Return exactly the lines from the start of the records below through the line containing "Area = 2 AND", both ends included, and leave out the pictures.

[Records]

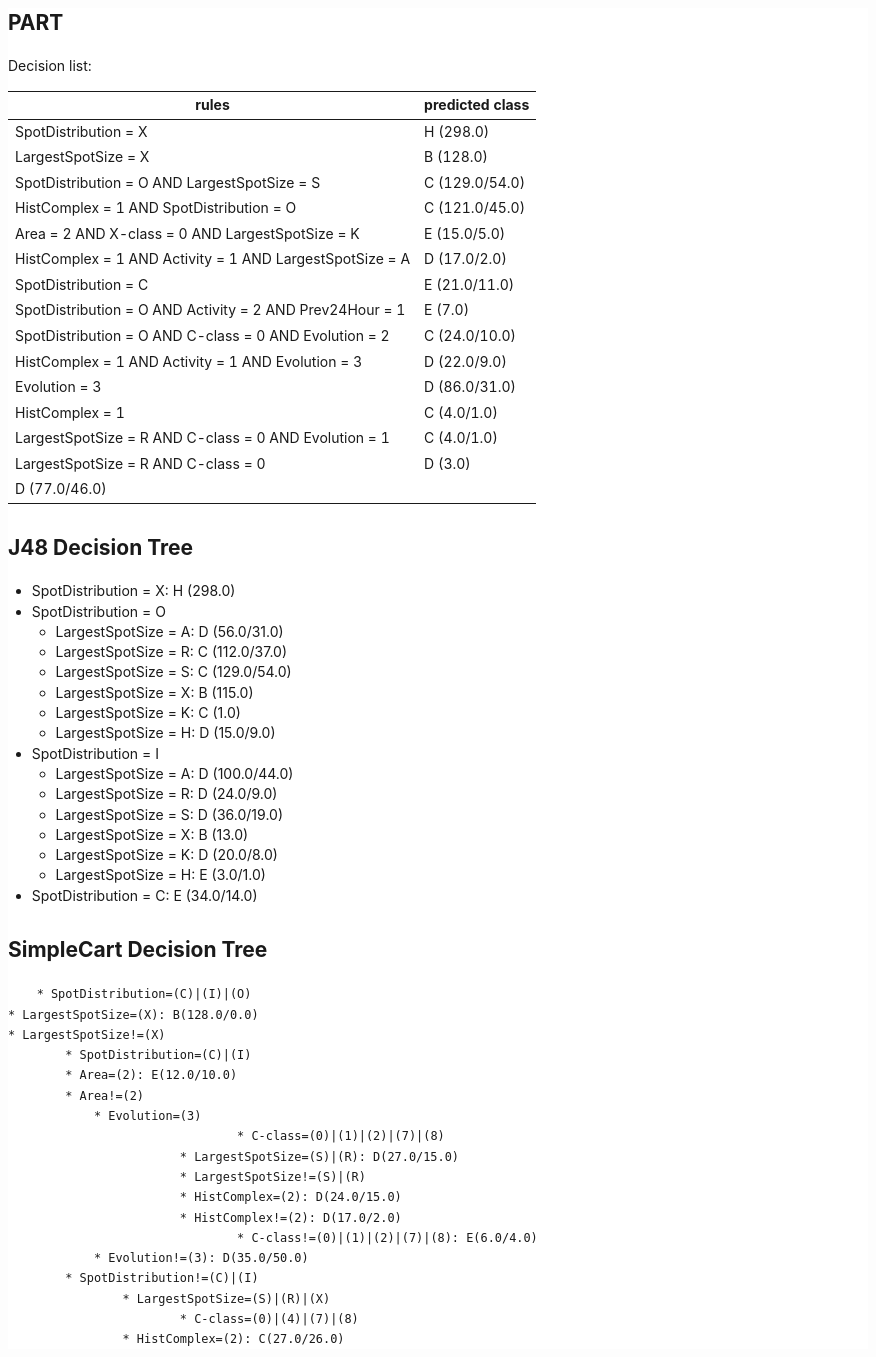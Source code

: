 
## PART

Decision list:

rules | predicted class
---|---
SpotDistribution = X|H (298.0)
LargestSpotSize = X|B (128.0)
SpotDistribution = O AND LargestSpotSize = S|C (129.0/54.0)
HistComplex = 1 AND SpotDistribution = O|C (121.0/45.0)
Area = 2 AND X-class = 0 AND LargestSpotSize = K|E (15.0/5.0)
HistComplex = 1 AND Activity = 1 AND LargestSpotSize = A|D (17.0/2.0)
SpotDistribution = C|E (21.0/11.0)
SpotDistribution = O AND Activity = 2 AND Prev24Hour = 1|E (7.0)
SpotDistribution = O AND C-class = 0 AND Evolution = 2|C (24.0/10.0)
HistComplex = 1 AND Activity = 1 AND Evolution = 3|D (22.0/9.0)
Evolution = 3|D (86.0/31.0)
HistComplex = 1|C (4.0/1.0)
LargestSpotSize = R AND C-class = 0 AND Evolution = 1|C (4.0/1.0)
LargestSpotSize = R AND C-class = 0|D (3.0)
|D (77.0/46.0)


## J48 Decision Tree

* SpotDistribution = X: H (298.0)
* SpotDistribution = O
	* LargestSpotSize = A: D (56.0/31.0)
	* LargestSpotSize = R: C (112.0/37.0)
	* LargestSpotSize = S: C (129.0/54.0)
	* LargestSpotSize = X: B (115.0)
	* LargestSpotSize = K: C (1.0)
	* LargestSpotSize = H: D (15.0/9.0)
* SpotDistribution = I
	* LargestSpotSize = A: D (100.0/44.0)
	* LargestSpotSize = R: D (24.0/9.0)
	* LargestSpotSize = S: D (36.0/19.0)
	* LargestSpotSize = X: B (13.0)
	* LargestSpotSize = K: D (20.0/8.0)
	* LargestSpotSize = H: E (3.0/1.0)
* SpotDistribution = C: E (34.0/14.0)


## SimpleCart Decision Tree

		* SpotDistribution=(C)|(I)|(O)
	* LargestSpotSize=(X): B(128.0/0.0)
	* LargestSpotSize!=(X)
			* SpotDistribution=(C)|(I)
			* Area=(2): E(12.0/10.0)
			* Area!=(2)
				* Evolution=(3)
									* C-class=(0)|(1)|(2)|(7)|(8)
							* LargestSpotSize=(S)|(R): D(27.0/15.0)
							* LargestSpotSize!=(S)|(R)
							* HistComplex=(2): D(24.0/15.0)
							* HistComplex!=(2): D(17.0/2.0)
									* C-class!=(0)|(1)|(2)|(7)|(8): E(6.0/4.0)
				* Evolution!=(3): D(35.0/50.0)
			* SpotDistribution!=(C)|(I)
					* LargestSpotSize=(S)|(R)|(X)
							* C-class=(0)|(4)|(7)|(8)
					* HistComplex=(2): C(27.0/26.0)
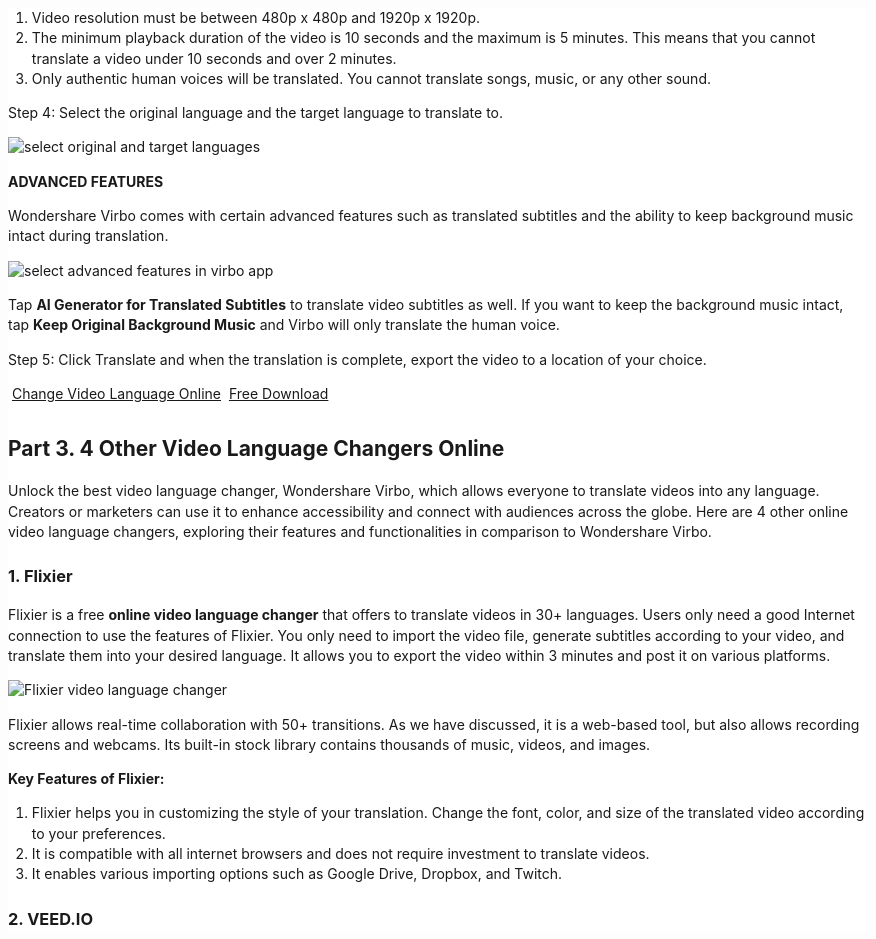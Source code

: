 1. Video resolution must be between 480p x 480p and 1920p x 1920p.
2. The minimum playback duration of the video is 10 seconds and the maximum is 5 minutes. This means that you cannot translate a video under 10 seconds and over 2 minutes.
3. Only authentic human voices will be translated. You cannot translate songs, music, or any other sound.

Step 4: Select the original language and the target language to translate to.

![select original and target languages](https://images.wondershare.com/virbo/guide/app/video-translate-app-7.png)

**ADVANCED FEATURES**

Wondershare Virbo comes with certain advanced features such as translated subtitles and the ability to keep background music intact during translation.

![select advanced features in virbo app](https://images.wondershare.com/virbo/guide/app/video-translate-app-8.png)

Tap **AI Generator for Translated Subtitles** to translate video subtitles as well. If you want to keep the background music intact, tap **Keep Original Background Music** and Virbo will only translate the human voice.

Step 5: Click Translate and when the translation is complete, export the video to a location of your choice.

 [Change Video Language Online](https://tools.techidaily.com/wondershare/virbo/download/)  [Free Download](https://tools.techidaily.com/wondershare/virbo/download/)


## Part 3. 4 Other Video Language Changers Online

Unlock the best video language changer, Wondershare Virbo, which allows everyone to translate videos into any language. Creators or marketers can use it to enhance accessibility and connect with audiences across the globe. Here are 4 other online video language changers, exploring their features and functionalities in comparison to Wondershare Virbo.

### 1\. Flixier

Flixier is a free **online video language changer** that offers to translate videos in 30+ languages. Users only need a good Internet connection to use the features of Flixier. You only need to import the video file, generate subtitles according to your video, and translate them into your desired language. It allows you to export the video within 3 minutes and post it on various platforms.

![Flixier video language changer](https://images.wondershare.com/virbo/article/online-video-language-changer-2.JPG)

Flixier allows real-time collaboration with 50+ transitions. As we have discussed, it is a web-based tool, but also allows recording screens and webcams. Its built-in stock library contains thousands of music, videos, and images.

**Key Features of Flixier:**

1. Flixier helps you in customizing the style of your translation. Change the font, color, and size of the translated video according to your preferences.
2. It is compatible with all internet browsers and does not require investment to translate videos.
3. It enables various importing options such as Google Drive, Dropbox, and Twitch.

### 2\. VEED.IO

[/Records]

Output
Source code

: 
## PART

Decision list:

rules | predicted class
---|---
SpotDistribution = X|H (298.0)
LargestSpotSize = X|B (128.0)
SpotDistribution = O AND LargestSpotSize = S|C (129.0/54.0)
HistComplex = 1 AND SpotDistribution = O|C (121.0/45.0)
Area = 2 AND X-class = 0 AND LargestSpotSize = K|E (15.0/5.0)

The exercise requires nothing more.